This masterpiece was built by my father-in-law and arrived today. The thing I didn’t know, until today, is that this was made during his own battle with cancer — which I hasten to add — he’s beaten and is thankfully and gratefully in remission.

We spent yesterday celebrating this good news and more and when they left, my inlaws, I put my head in my hands and cried as Oprah would call it, the ugly cry.

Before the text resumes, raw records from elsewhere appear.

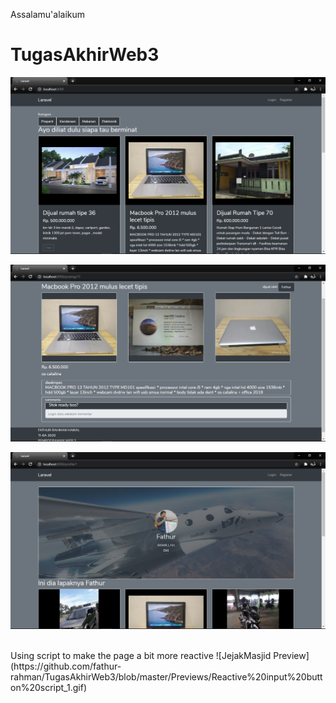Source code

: Assalamu'alaikum
# TugasAkhirWeb3

![JejakMasjid Preview](https://github.com/fathur-rahman/TugasAkhirWeb3/blob/master/Previews/Index.png)

![JejakMasjid Preview](https://github.com/fathur-rahman/TugasAkhirWeb3/blob/master/Previews/Detail.png)

![JejakMasjid Preview](https://github.com/fathur-rahman/TugasAkhirWeb3/blob/master/Previews/Profile.png)

<br>
Using script to make the page a bit more reactive
![JejakMasjid Preview](https://github.com/fathur-rahman/TugasAkhirWeb3/blob/master/Previews/Reactive%20input%20button%20script_1.gif)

I saw so clearly in my mind Skye’s Dad toiling as he made the Healing Clock — battling his demons and his health and his strong desire to let nothing be left unsaid. His wood would become his words.

I sat last night trying to make sense of my tears and the immensity of my feelings — I’m not one to be taken by ‘things’ — I’m the one for time well spent. But this ‘thing’ is something I’ve never experienced to be honest. It feels like hope and faith and love. In real life.

I think that we all have our craft, be it words, wood, food, fashion, gardening, growing, cooking, building and everything in between its an expression of who we are, outside of ourselves. And it’s key. It tells our stories and stories make the world go round.

Let’s keep crafting my loves. Lets write, bake it, plant, paint and make it. It tells our stories, it tells us who we are and it weaves us together. And together is what we are.

We can do hard things. I love you, bye.